John Mwaniki Kituyu v Republic [2020] KEHC 7568 (KLR)
Full Case Text
REPUBLIC OF KENYA
IN THE HIGH COURT OF KENYA AT KITALE
CRIMINAL PETITION NO. 22 OF 2019
JOHN MWANIKI KITUYU.......................................PETITIONER
VERSUS
REPUBLIC.................................................................RESPONDENT
RULING
1. The Petitioner was charged and convicted of the offence of causing grievous harm contrary to Section 234 of the PenalCode and sentenced to life imprisonment on 11/8/2006. His appeal to the High Court was dismissed.

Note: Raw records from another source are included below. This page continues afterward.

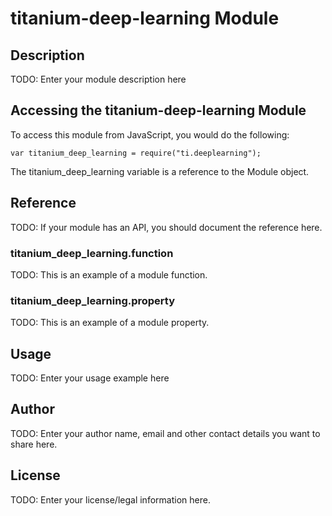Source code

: # titanium-deep-learning Module

## Description

TODO: Enter your module description here

## Accessing the titanium-deep-learning Module

To access this module from JavaScript, you would do the following:

    var titanium_deep_learning = require("ti.deeplearning");

The titanium_deep_learning variable is a reference to the Module object.

## Reference

TODO: If your module has an API, you should document
the reference here.

### titanium_deep_learning.function

TODO: This is an example of a module function.

### titanium_deep_learning.property

TODO: This is an example of a module property.

## Usage

TODO: Enter your usage example here

## Author

TODO: Enter your author name, email and other contact
details you want to share here.

## License

TODO: Enter your license/legal information here.
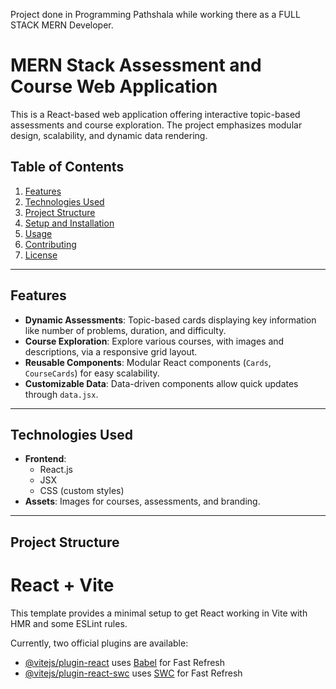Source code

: Project done in Programming Pathshala while working there as a FULL STACK MERN Developer.
# MERN Stack Assessment and Course Web Application

This is a React-based web application offering interactive topic-based assessments and course exploration. The project emphasizes modular design, scalability, and dynamic data rendering.

## Table of Contents
1. [Features](#features)
2. [Technologies Used](#technologies-used)
3. [Project Structure](#project-structure)
4. [Setup and Installation](#setup-and-installation)
5. [Usage](#usage)
6. [Contributing](#contributing)
7. [License](#license)

---

## Features
- **Dynamic Assessments**: Topic-based cards displaying key information like number of problems, duration, and difficulty.
- **Course Exploration**: Explore various courses, with images and descriptions, via a responsive grid layout.
- **Reusable Components**: Modular React components (`Cards`, `CourseCards`) for easy scalability.
- **Customizable Data**: Data-driven components allow quick updates through `data.jsx`.

---

## Technologies Used
- **Frontend**:
  - React.js
  - JSX
  - CSS (custom styles)
- **Assets**: Images for courses, assessments, and branding.

---

## Project Structure

# React + Vite

This template provides a minimal setup to get React working in Vite with HMR and some ESLint rules.

Currently, two official plugins are available:

- [@vitejs/plugin-react](https://github.com/vitejs/vite-plugin-react/blob/main/packages/plugin-react/README.md) uses [Babel](https://babeljs.io/) for Fast Refresh
- [@vitejs/plugin-react-swc](https://github.com/vitejs/vite-plugin-react-swc) uses [SWC](https://swc.rs/) for Fast Refresh
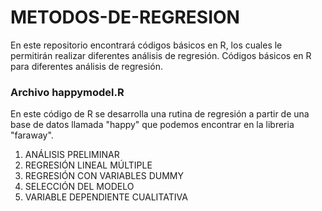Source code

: # METODOS-DE-REGRESION

En este repositorio encontrará códigos básicos en R, los cuales le permitirán realizar diferentes análisis de regresión.
Códigos básicos en R para diferentes análisis de regresión.

### Archivo happymodel.R

En este código de R se desarrolla una rutina de regresión a partir de una base de datos llamada "happy" que podemos encontrar en la libreria "faraway".

1. ANÁLISIS PRELIMINAR
2. REGRESIÓN LINEAL MÚLTIPLE
3. REGRESIÓN CON VARIABLES DUMMY
4. SELECCIÓN DEL MODELO
5. VARIABLE DEPENDIENTE CUALITATIVA
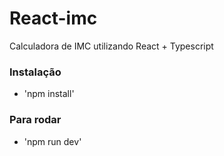 # React-imc
Calculadora de IMC utilizando React + Typescript

### Instalação

- 'npm install'

### Para rodar

- 'npm run dev'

2. The petitioner has now filed the instant application seeking for re-sentencing which has been necessitated by the Supreme Court decision in Francis Karioko Muruatetu & Another –Vs- Republic (2017) eKLR whereby the mandatory death sentence for the offence of murder was declared unconstitutional. As a corollary, in the case of William Okungu Kittiny –Vs- Republic Kisumu Criminal Appeal No. 56 of 2013 (2018) eKLR, the Court of Appeal applied the Muruatetu decision mutatis mutandis to the provisions of Section 296 (2) of the Penal Code which imposes a mandatory death penalty for the offence of robbery with violence and in the case of Jared Koita Injiri vs. Republic [2019] eKLR , the Court of Appeal applied the Muruatetu decision to the provisions of mandatory minimum sentences as provided for in the Sexual Offences Act.
3. It therefore follows that the Muruatetu decision applies mutatis mutandis to the Provisions of the section 234 of the Penal Code.
4. Mr Omooria, learned counsel for the state filed written submissions on 14th January, 2020 opposing the Petition and urged the court to find the instant Petition as being without merit. The main bone of contention according to the State counsel is that based on the circumstances under which the petitioner committed this offence, he does not benefit t from this plea for it is clearly on record that he had previously been convicted and sentenced to 4 years imprisonment for assaulting the complainant and vowed that upon release he would attack her again. It is argued that true to his words, he allegedly attacked her when he was released with the intention of ending her life.
5. In Francis Karioko Muruatetu & Another –Vs- Republicthe Supreme Court stated the following guidelines as mitigating factors in a re-hearing sentence for the conviction of a murder charge:-
(a) age of the offender;
(b) being a first offender;
(c) whether the offender pleaded guilty;
(d) character and record of the offender;
(e) commission of the offence in response to gender-based violence;
(f) remorsefulness of the offender;
(g) the possibility of reform and social re-adaptation of the offender and
(h) any other factor that the court considers relevant.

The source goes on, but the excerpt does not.